Thereupon Curoi set forth for to seek the men of Erin and, when he was near at hand, he espied Amargin there and his left elbow under him to the west of Taltiu. Curoi reached the men of Erin from the north. His people equipped him with rocks and boulders and great clumps, and he began to hurl them right over against Amargin, so that Badb’s battle-stones collided in the clouds and in the air high above them, and every rock of them was shivered into an hundred stones.
“By the truth of thy valour, O Curoi,” cried Medb, “desist from thy throwing, for no real succour nor help comes to us therefrom, but ill is the succour and help that thence come to us.” “I pledge my word,” cried Curoi, “I will not cease till the very day of doom and of life, till first Amargin cease!” “I will cease,” said Amargin; “and do thou engage that thou wilt no more come to succour or give aid to the men of Erin.” Curoi consented to that and went his way to return to his land and people.
About this time the hosts went past Taltiu westwards. “It is not this was enjoined upon me,” quoth Amargin: “never again to cast at the hosts but rather that I should part from them.” And he went to the west of them and he turned them before him north-eastwards past Taltiu. And he began to pelt them for a long while and time so that he slaughtered more of them than can be numbered. This is one of the three incalculable things on the Táin, the number of those he slew. And his son Conall Cernach (‘the Victorious’) remained with him providing him with stones and spears.

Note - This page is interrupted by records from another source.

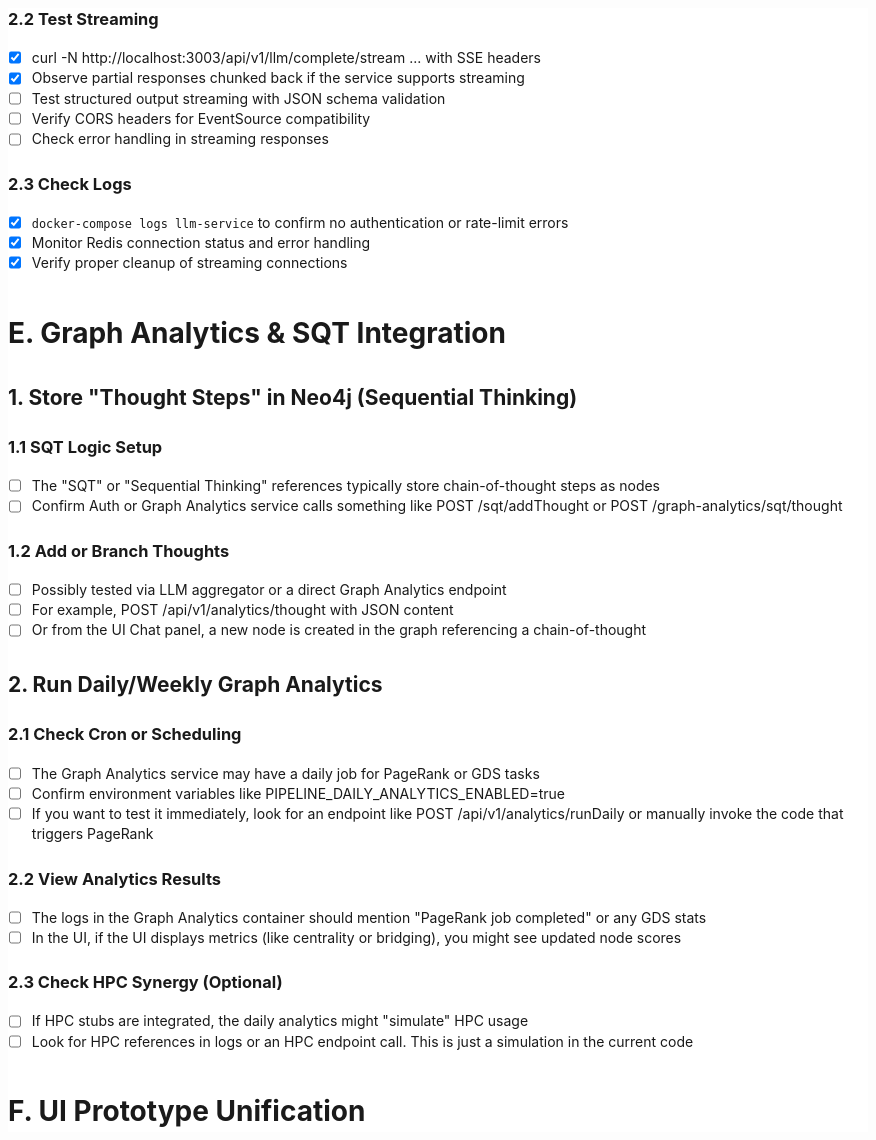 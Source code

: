 ### 2.2 Test Streaming
- [x] curl -N http://localhost:3003/api/v1/llm/complete/stream ... with SSE headers
- [x] Observe partial responses chunked back if the service supports streaming
- [ ] Test structured output streaming with JSON schema validation
- [ ] Verify CORS headers for EventSource compatibility
- [ ] Check error handling in streaming responses

### 2.3 Check Logs
- [x] `docker-compose logs llm-service` to confirm no authentication or rate-limit errors
- [x] Monitor Redis connection status and error handling
- [x] Verify proper cleanup of streaming connections

# E. Graph Analytics & SQT Integration

## 1. Store "Thought Steps" in Neo4j (Sequential Thinking)

### 1.1 SQT Logic Setup
- [ ] The "SQT" or "Sequential Thinking" references typically store chain-of-thought steps as nodes
- [ ] Confirm Auth or Graph Analytics service calls something like POST /sqt/addThought or POST /graph-analytics/sqt/thought

### 1.2 Add or Branch Thoughts
- [ ] Possibly tested via LLM aggregator or a direct Graph Analytics endpoint
- [ ] For example, POST /api/v1/analytics/thought with JSON content
- [ ] Or from the UI Chat panel, a new node is created in the graph referencing a chain-of-thought

## 2. Run Daily/Weekly Graph Analytics

### 2.1 Check Cron or Scheduling
- [ ] The Graph Analytics service may have a daily job for PageRank or GDS tasks
- [ ] Confirm environment variables like PIPELINE_DAILY_ANALYTICS_ENABLED=true
- [ ] If you want to test it immediately, look for an endpoint like POST /api/v1/analytics/runDaily or manually invoke the code that triggers PageRank

### 2.2 View Analytics Results
- [ ] The logs in the Graph Analytics container should mention "PageRank job completed" or any GDS stats
- [ ] In the UI, if the UI displays metrics (like centrality or bridging), you might see updated node scores

### 2.3 Check HPC Synergy (Optional)
- [ ] If HPC stubs are integrated, the daily analytics might "simulate" HPC usage
- [ ] Look for HPC references in logs or an HPC endpoint call. This is just a simulation in the current code

# F. UI Prototype Unification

Then it was also that the men of Erin said it would be no disgrace for Amargin to leave the camp and quarters, and that the hosts would retire a day’s march back to the north again, there to stop and stay, and for him to quit his feats of arms upon the hosts until such time as he would meet them on the day of the great battle when the four grand provinces of Erin would encounter at Garech and Ilgarech in the battle of the Raid for the Kine of Cualnge. Amargin accepted that offer, and the hosts proceeded a day’s march back to the northwards again. Wherefore the ‘Deer-stalking’ of Amargin in Taltiu the name of this tale.